DATA FOR THIS EXERCISE section start
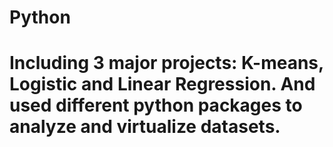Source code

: # Python
# Including 3 major projects: K-means, Logistic and Linear Regression. And used different python packages to analyze and virtualize datasets.
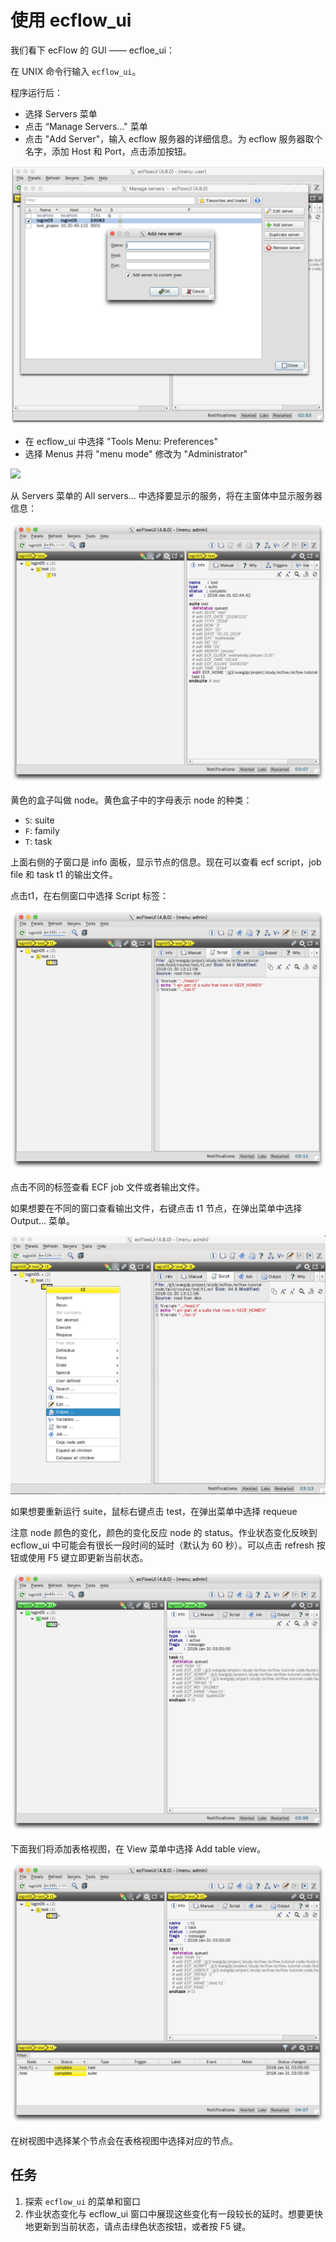 # 使用 ecflow_ui

我们看下 ecFlow 的 GUI —— ecfloe_ui：

在 UNIX 命令行输入 `ecflow_ui`。

程序运行后：

- 选择 Servers 菜单
- 点击 “Manage Servers..." 菜单
- 点击 "Add Server"，输入 ecflow 服务器的详细信息。为 ecflow 服务器取个名字，添加 Host 和 Port，点击添加按钮。

![](./asset/ecflowui_manage_servers.png)

- 在 ecflow_ui 中选择 "Tools Menu: Preferences"
- 选择 Menus 并将 "menu mode" 修改为 "Administrator"

![](./assert/ecflowui_menu_mode.png)

从 Servers 菜单的 All servers... 中选择要显示的服务，将在主窗体中显示服务器信息：

![](./asset/ecflowui_select_server.png)

黄色的盒子叫做 node。黄色盒子中的字母表示 node 的种类：

- `S`: suite
- `F`: family
- `T`: task

上面右侧的子窗口是 info 面板，显示节点的信息。现在可以查看 ecf script，job file 和 task t1 的输出文件。

点击t1，在右侧窗口中选择 Script 标签：

![](./asset/ecflowui_job_script.png)

点击不同的标签查看 ECF job 文件或者输出文件。

如果想要在不同的窗口查看输出文件，右键点击 t1 节点，在弹出菜单中选择 Output... 菜单。

![](./asset/ecflowui_task_menu.png)

如果想要重新运行 suite，鼠标右键点击 test，在弹出菜单中选择 requeue

注意 node 颜色的变化，颜色的变化反应 node 的 status。作业状态变化反映到 ecflow_ui 中可能会有很长一段时间的延时（默认为 60 秒）。可以点击 refresh 按钮或使用 F5 键立即更新当前状态。

![](./asset/ecflowui_node_status.png)

下面我们将添加表格视图，在 View 菜单中选择 Add table view。

![](./asset/ecflowui_tree_view.png)

在树视图中选择某个节点会在表格视图中选择对应的节点。

## 任务

1. 探索 `ecflow_ui` 的菜单和窗口
2. 作业状态变化与 ecflow_ui 窗口中展现这些变化有一段较长的延时。想要更快地更新到当前状态，请点击绿色状态按钮，或者按 F5 键。
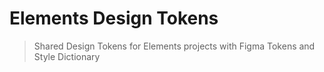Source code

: # Elements Design Tokens

> Shared Design Tokens for Elements projects with Figma Tokens and Style Dictionary
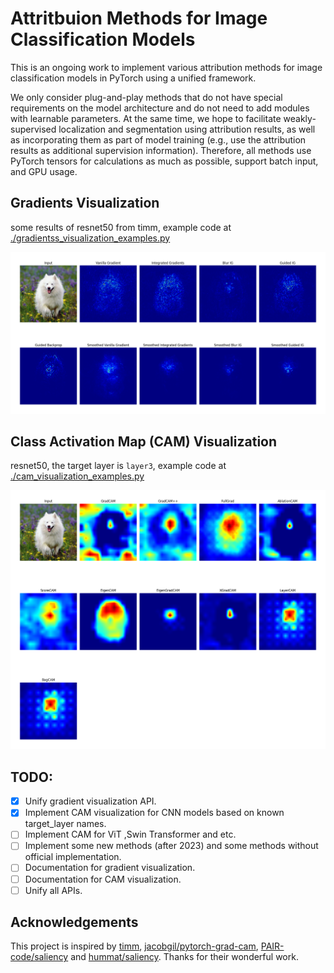 # Attritbuion Methods for Image Classification Models
This is an ongoing work to implement various attribution methods for image classification models in PyTorch using a unified framework. 

We only consider plug-and-play methods that do not have special requirements on the model architecture and do not need to add modules with learnable parameters. At the same time, we hope to facilitate weakly-supervised localization and segmentation using attribution results, as well as incorporating them as part of model training (e.g., use the attribution results as additional supervision information). Therefore, all methods use PyTorch tensors for calculations as much as possible, support batch input, and GPU usage.

## Gradients Visualization
some results of resnet50 from timm, example code at [./gradientss_visualization_examples.py](./gradients_visualization_examples.py)

<img src="./examples/gradients_visualization.png">

## Class Activation Map (CAM) Visualization
resnet50, the target layer is `layer3`, example code at [./cam_visualization_examples.py](./cam_visualization_examples.py)

<img src="./examples/cam_visualization.png">

## TODO:
- [x] Unify gradient visualization API.
- [x] Implement CAM visualization for CNN models based on known target_layer names.
- [ ] Implement CAM for ViT ,Swin Transformer and etc.
- [ ] Implement some new methods (after 2023) and some methods without official implementation.
- [ ] Documentation for gradient visualization.
- [ ] Documentation for CAM visualization.
- [ ] Unify all APIs.

## Acknowledgements
This project is inspired by [timm](https://github.com/huggingface/pytorch-image-models), [jacobgil/pytorch-grad-cam](https://github.com/jacobgil/pytorch-grad-cam), [PAIR-code/saliency](https://github.com/PAIR-code/saliency) and [hummat/saliency](https://github.com/hummat/saliency). Thanks for their wonderful work.

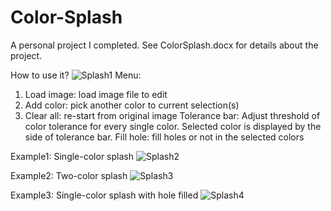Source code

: # Color-Splash
A personal project I completed. See ColorSplash.docx for details about the project.

How to use it?
![Splash1](https://github.com/user-attachments/assets/c7adaaa0-c530-4772-a774-21ec153392f5)
Menu:
1.	Load image: load image file to edit
2.	Add color: pick another color to current selection(s)
3.	Clear all: re-start from original image
Tolerance bar: Adjust threshold of color tolerance for every single color. Selected color is displayed by the side of tolerance bar.
Fill hole: fill holes or not in the selected colors

Example1: Single-color splash
![Splash2](https://github.com/user-attachments/assets/d68c22fb-8da0-4e57-acf6-6e5b3ff4f6b7)

Example2: Two-color splash
![Splash3](https://github.com/user-attachments/assets/0b815125-d32a-4142-a9d8-48b7acbe27d6)

Example3: Single-color splash with hole filled
![Splash4](https://github.com/user-attachments/assets/6ab518af-0146-4453-b34c-f8356fd2e269)
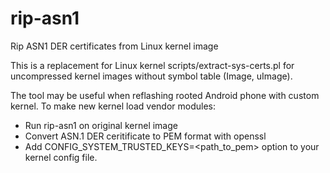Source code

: # rip-asn1
Rip ASN1 DER certificates from Linux kernel image

This is a replacement for Linux kernel scripts/extract-sys-certs.pl for uncompressed kernel images without symbol table (Image, uImage).

The tool may be useful when reflashing rooted Android phone with custom kernel. To make new kernel load vendor modules:

- Run rip-asn1 on original kernel image
- Convert ASN.1 DER ceritificate to PEM format with openssl
- Add CONFIG_SYSTEM_TRUSTED_KEYS=<path_to_pem> option to your kernel config file.
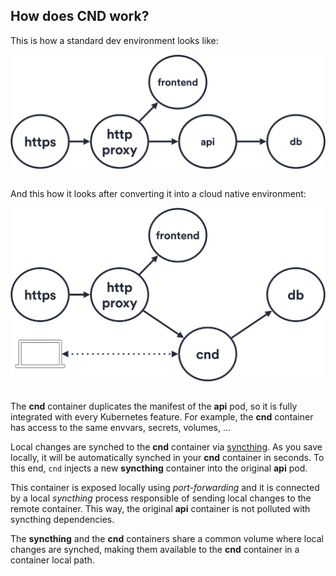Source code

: ## How does CND work?

This is how a standard dev environment looks like:

<img align="left" src="env.png">

&nbsp;

And this how it looks after converting it into a cloud native environment:

<img align="left" src="cnd.png">
&nbsp;

The **cnd** container duplicates the manifest of the **api** pod, so it is fully integrated with every Kubernetes feature.
For example, the **cnd** container has access to the same envvars, secrets, volumes, ...

Local changes are synched to the **cnd** container via [syncthing](https://github.com/syncthing/syncthing). As you save locally, it will be automatically synched in your **cnd** container in seconds. To this end, `cnd` injects a new **syncthing** container into the original **api** pod.

This container is exposed locally using *port-forwarding* and it is connected by a local *syncthing* process responsible of sending local changes to the remote container. This way, the original **api** container is not polluted with syncthing dependencies.

The **syncthing** and the **cnd** containers share a common volume where local changes are synched, making them available to the **cnd** container in a container local path.
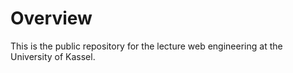 # Overview

This is the public repository for the lecture web engineering at the University of Kassel.
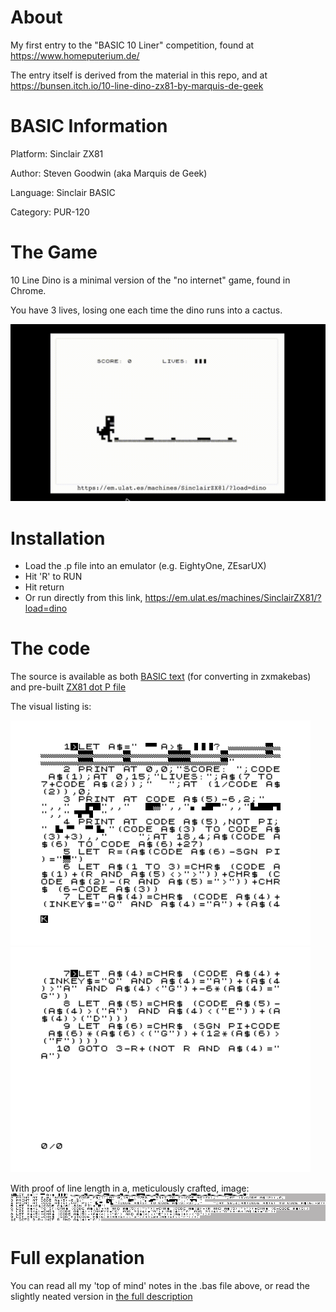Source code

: 
# About

My first entry to the "BASIC 10 Liner" competition, found at https://www.homeputerium.de/

The entry itself is derived from the material in this repo, and at https://bunsen.itch.io/10-line-dino-zx81-by-marquis-de-geek


# BASIC Information

Platform: Sinclair ZX81

Author: Steven Goodwin (aka Marquis de Geek)

Language: Sinclair BASIC

Category: PUR-120


# The Game

10 Line Dino is a minimal version of the "no internet" game, found in Chrome.

You have 3 lives, losing one each time the dino runs into a cactus.

![Dino clip.gif](DinoClip.gif "In action")


# Installation

* Load the .p file into an emulator (e.g. EightyOne, ZEsarUX)
* Hit 'R' to RUN
* Hit return
* Or run directly from this link,  https://em.ulat.es/machines/SinclairZX81/?load=dino


# The code

The source is available as both [BASIC text](dino-v5.bas) (for converting in zxmakebas) and pre-built [ZX81 dot P file](dino-v5.p)

The visual listing is:

![](Page1.png "Lines 1-6")
![](Page2.png "Lines 7-10")

With proof of line length in a, meticulously crafted, image:
![](Proof.png "All of it")



# Full explanation

You can read all my 'top of mind' notes in the .bas file above, or read the slightly neated version in [the full description](Description.md)


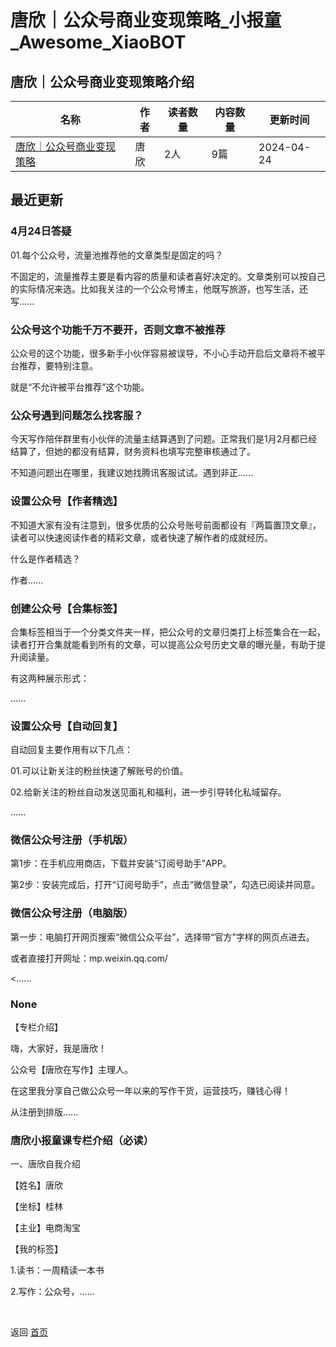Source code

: # 唐欣｜公众号商业变现策略_小报童_Awesome_XiaoBOT

## 唐欣｜公众号商业变现策略介绍
>   
  


|名称|作者|读者数量|内容数量|更新时间|
|---|---|---|---|---|
|[唐欣｜公众号商业变现策略](https://xiaobot.net/p/gzh?refer=9c3f1c95-a052-465a-9902-f6d75080262a)|唐欣|2人|9篇|2024-04-24|

## 最近更新
### 4月24日答疑

01.每个公众号，流量池推荐他的文章类型是固定的吗？

不固定的，流量推荐主要是看内容的质量和读者喜好决定的。文章类别可以按自己的实际情况来选。比如我关注的一个公众号博主，他既写旅游，也写生活，还写......

### 公众号这个功能千万不要开，否则文章不被推荐

公众号的这个功能，很多新手小伙伴容易被误导，不小心手动开启后文章将不被平台推荐，要特别注意。

就是“不允许被平台推荐”这个功能。

### 公众号遇到问题怎么找客服？

今天写作陪伴群里有小伙伴的流量主结算遇到了问题。正常我们是1月2月都已经结算了，但她的都没有结算，财务资料也填写完整审核通过了。

不知道问题出在哪里，我建议她找腾讯客服试试。遇到非正......

### 设置公众号【作者精选】

不知道大家有没有注意到，很多优质的公众号账号前面都设有『两篇置顶文章』，读者可以快速阅读作者的精彩文章，或者快速了解作者的成就经历。

什么是作者精选？

作者......

### 创建公众号【合集标签】

合集标签相当于一个分类文件夹一样，把公众号的文章归类打上标签集合在一起，读者打开合集就能看到所有的文章，可以提高公众号历史文章的曝光量，有助于提升阅读量。

有这两种展示形式：

......

### 设置公众号【自动回复】

自动回复主要作用有以下几点：

01.可以让新关注的粉丝快速了解账号的价值。

02.给新关注的粉丝自动发送见面礼和福利，进一步引导转化私域留存。

......

### 微信公众号注册（手机版）

第1步：在手机应用商店，下载并安装“订阅号助手”APP。

第2步：安装完成后，打开“订阅号助手”，点击“微信登录”，勾选已阅读并同意。

### 微信公众号注册（电脑版）

第一步：电脑打开网页搜索“微信公众平台”，选择带“官方”字样的网页点进去。

或者直接打开网址：mp.weixin.qq.com/

<......

### None

【专栏介绍】

嗨，大家好，我是唐欣！

公众号【唐欣在写作】主理人。

在这里我分享自己做公众号一年以来的写作干货，运营技巧，赚钱心得！

从注册到排版......

### 唐欣小报童课专栏介绍（必读）

一、唐欣自我介绍

【姓名】唐欣

【坐标】桂林

【主业】电商淘宝

【我的标签】

1.读书：一周精读一本书

2.写作：公众号，......


<a href="https://github.com/Reno9527/awesome-xiaobot" style="color: white; text-decoration: none;">awesome-xiaobot</a>

返回 [首页](../README.md)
DATA FOR THIS EXERCISE section end
ASSIGNED TASK » Exactly as written above, retype the lines starting at the one holding "You have 3 lives, losing" and ending at the one holding "### 设置公众号【自动回复】", both included, but not the pictures.

SOLUTION FOR THIS EXERCISE »
You have 3 lives, losing one each time the dino runs into a cactus.

![Dino clip.gif](DinoClip.gif "In action")


# Installation

* Load the .p file into an emulator (e.g. EightyOne, ZEsarUX)
* Hit 'R' to RUN
* Hit return
* Or run directly from this link,  https://em.ulat.es/machines/SinclairZX81/?load=dino


# The code

The source is available as both [BASIC text](dino-v5.bas) (for converting in zxmakebas) and pre-built [ZX81 dot P file](dino-v5.p)

The visual listing is:

![](Page1.png "Lines 1-6")
![](Page2.png "Lines 7-10")

With proof of line length in a, meticulously crafted, image:
![](Proof.png "All of it")



# Full explanation

You can read all my 'top of mind' notes in the .bas file above, or read the slightly neated version in [the full description](Description.md)


Source code

: # 唐欣｜公众号商业变现策略_小报童_Awesome_XiaoBOT

## 唐欣｜公众号商业变现策略介绍
>   
  


|名称|作者|读者数量|内容数量|更新时间|
|---|---|---|---|---|
|[唐欣｜公众号商业变现策略](https://xiaobot.net/p/gzh?refer=9c3f1c95-a052-465a-9902-f6d75080262a)|唐欣|2人|9篇|2024-04-24|

## 最近更新
### 4月24日答疑

01.每个公众号，流量池推荐他的文章类型是固定的吗？

不固定的，流量推荐主要是看内容的质量和读者喜好决定的。文章类别可以按自己的实际情况来选。比如我关注的一个公众号博主，他既写旅游，也写生活，还写......

### 公众号这个功能千万不要开，否则文章不被推荐

公众号的这个功能，很多新手小伙伴容易被误导，不小心手动开启后文章将不被平台推荐，要特别注意。

就是“不允许被平台推荐”这个功能。

### 公众号遇到问题怎么找客服？

今天写作陪伴群里有小伙伴的流量主结算遇到了问题。正常我们是1月2月都已经结算了，但她的都没有结算，财务资料也填写完整审核通过了。

不知道问题出在哪里，我建议她找腾讯客服试试。遇到非正......

### 设置公众号【作者精选】

不知道大家有没有注意到，很多优质的公众号账号前面都设有『两篇置顶文章』，读者可以快速阅读作者的精彩文章，或者快速了解作者的成就经历。

什么是作者精选？

作者......

### 创建公众号【合集标签】

合集标签相当于一个分类文件夹一样，把公众号的文章归类打上标签集合在一起，读者打开合集就能看到所有的文章，可以提高公众号历史文章的曝光量，有助于提升阅读量。

有这两种展示形式：

......

### 设置公众号【自动回复】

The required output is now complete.